А брак? Он подобен бесконечной, изматывающей теннисной партии, когда игра идет очко в очко. Неудивительно, что самое расхожее слово для него — это любовь.
Моя мать Анна стоит сейчас рядом со мной — я ощущаю ее присутствие. Она снова вернулась и чувствует себя потерянной, неспособной мне помочь.
Не так давно один из снов унес меня к первым годам моей жизни в Вене. Мне снилось, что я жду маму, и ни Марта, ни Минна не могут утешить меня. Мамы нет уже много часов, может быть, целый день. Мне кажется, что она бросила меня навсегда. Она ушла с какими-то людьми в коричневых мундирах и никогда не вернется к своему маленькому мальчику.
Я не понимаю этого воспоминания. Я не знаю, где начинается воспоминание, а где кончается этот недавний сон. Должно быть, люди в коричневых мундирах порождены сном — это явный образ дефекации. Мама никогда не уходила от меня, не сообщив, когда вернется. Она была не из тех мамаш, которые по беспечности могут заставить своего ребенка страдать.
Тогда я был очень болен. Я вообще рос болезненным ребенком, и о первых годах моей жизни у меня остались довольно мрачные воспоминания. Почти все время я проводил в постели.
У меня было что-то не в порядке со ртом, и я не мог нормально говорить.
Помню, в пять или шесть лет, мне приснилось, что все книги из материнской библиотеки летят в костер вместе с кучами других книг и сгорают дотла. Наверно, я ревновал ее, страдал из-за того, что у нее есть своя жизнь, и хотел, чтобы она принадлежала всецело мне одному.
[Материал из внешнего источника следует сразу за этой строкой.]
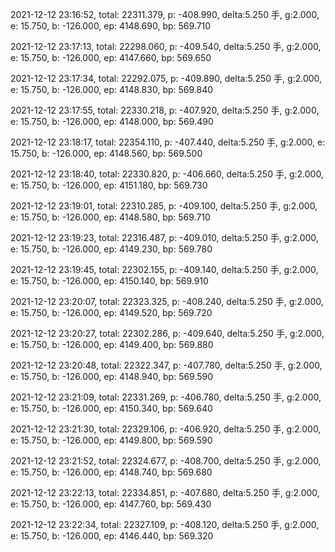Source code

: 2021-12-12 23:16:52, total: 22311.379, p: -408.990, delta:5.250 手, g:2.000, e: 15.750, b: -126.000, ep: 4148.690, bp: 569.710

2021-12-12 23:17:13, total: 22298.060, p: -409.540, delta:5.250 手, g:2.000, e: 15.750, b: -126.000, ep: 4147.660, bp: 569.650

2021-12-12 23:17:34, total: 22292.075, p: -409.890, delta:5.250 手, g:2.000, e: 15.750, b: -126.000, ep: 4148.830, bp: 569.840

2021-12-12 23:17:55, total: 22330.218, p: -407.920, delta:5.250 手, g:2.000, e: 15.750, b: -126.000, ep: 4148.000, bp: 569.490

2021-12-12 23:18:17, total: 22354.110, p: -407.440, delta:5.250 手, g:2.000, e: 15.750, b: -126.000, ep: 4148.560, bp: 569.500

2021-12-12 23:18:40, total: 22330.820, p: -406.660, delta:5.250 手, g:2.000, e: 15.750, b: -126.000, ep: 4151.180, bp: 569.730

2021-12-12 23:19:01, total: 22310.285, p: -409.100, delta:5.250 手, g:2.000, e: 15.750, b: -126.000, ep: 4148.580, bp: 569.710

2021-12-12 23:19:23, total: 22316.487, p: -409.010, delta:5.250 手, g:2.000, e: 15.750, b: -126.000, ep: 4149.230, bp: 569.780

2021-12-12 23:19:45, total: 22302.155, p: -409.140, delta:5.250 手, g:2.000, e: 15.750, b: -126.000, ep: 4150.140, bp: 569.910

2021-12-12 23:20:07, total: 22323.325, p: -408.240, delta:5.250 手, g:2.000, e: 15.750, b: -126.000, ep: 4149.520, bp: 569.720

2021-12-12 23:20:27, total: 22302.286, p: -409.640, delta:5.250 手, g:2.000, e: 15.750, b: -126.000, ep: 4149.400, bp: 569.880

2021-12-12 23:20:48, total: 22322.347, p: -407.780, delta:5.250 手, g:2.000, e: 15.750, b: -126.000, ep: 4148.940, bp: 569.590

2021-12-12 23:21:09, total: 22331.269, p: -406.780, delta:5.250 手, g:2.000, e: 15.750, b: -126.000, ep: 4150.340, bp: 569.640

2021-12-12 23:21:30, total: 22329.106, p: -406.920, delta:5.250 手, g:2.000, e: 15.750, b: -126.000, ep: 4149.800, bp: 569.590

2021-12-12 23:21:52, total: 22324.677, p: -408.700, delta:5.250 手, g:2.000, e: 15.750, b: -126.000, ep: 4148.740, bp: 569.680

2021-12-12 23:22:13, total: 22334.851, p: -407.680, delta:5.250 手, g:2.000, e: 15.750, b: -126.000, ep: 4147.760, bp: 569.430

2021-12-12 23:22:34, total: 22327.109, p: -408.120, delta:5.250 手, g:2.000, e: 15.750, b: -126.000, ep: 4146.440, bp: 569.320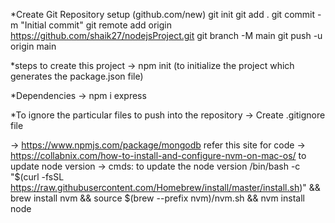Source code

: *Create Git Repository setup (github.com/new)
git init
git add .
git commit -m "Initial commit"
git remote add origin https://github.com/shaik27/nodejsProject.git
git branch -M main
git push -u origin main

*steps to create this project
-> npm init (to initialize the project which generates the package.json file)

*Dependencies
-> npm i express

*To ignore the particular files to push into the repository 
-> Create .gitignore file



-> https://www.npmjs.com/package/mongodb    refer this site for code
-> https://collabnix.com/how-to-install-and-configure-nvm-on-mac-os/  to update node version
-> cmds: to update the node version
/bin/bash -c "$(curl -fsSL https://raw.githubusercontent.com/Homebrew/install/master/install.sh)" && 
brew install nvm && source $(brew --prefix nvm)/nvm.sh && nvm install node
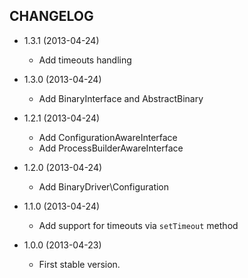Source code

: CHANGELOG
---------

* 1.3.1 (2013-04-24)

  * Add timeouts handling

* 1.3.0 (2013-04-24)

  * Add BinaryInterface and AbstractBinary

* 1.2.1 (2013-04-24)

  * Add ConfigurationAwareInterface
  * Add ProcessBuilderAwareInterface

* 1.2.0 (2013-04-24)

  * Add BinaryDriver\Configuration

* 1.1.0 (2013-04-24)

  * Add support for timeouts via `setTimeout` method

* 1.0.0 (2013-04-23)

  * First stable version.
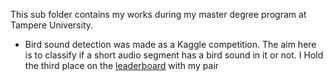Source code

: 
This sub folder contains my works during my master degree program at Tampere University.
- Bird sound detection was made as a Kaggle competition.  The aim here is to classify if a short audio segment has a bird sound in it or not. I Hold the third place on the [leaderboard](https://www.kaggle.com/competitions/bird-audio-detection/leaderboard) with my pair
А вот и еще одно очень раннее воспоминание… Яркое, мимолетное. Осенний сад, вокруг него кусты. Наша служанка Паула подстригает их. Я лежу в кресле-качалке. Сад похож на то, что мне рассказывали о Примроуз-Хилл.
Никаких ассоциаций. Ни намека на то, почему мы оказались здесь. Вдруг слышится вой баньши{6}. Анна оставляет свое вышивание и уходит. Потом возвращается с шаманской маской в руках. Просит, чтобы я пересмотрел мое решение никогда не надевать таких масок; я мотаю головой. Она склоняется ко мне — ее яркие бусы покачиваются — и нежно целует.
Сны, сны… Впрочем, часто такие живые, реальные. Анна — шаманка! Я вручаю маску ей, я предоставляю ей воевать с баньши и разной прочей нечистью.
глава 2
Подобно Лиру, я отказываюсь от своего королевства. В пользу трех своих дочерей. Их зовут Матильда, Софи, Анна. Женщина всегда трехлика. Три Парки, три Фурии. Мать, жена, дочь. Повивальная бабка, любовница, плакальщица.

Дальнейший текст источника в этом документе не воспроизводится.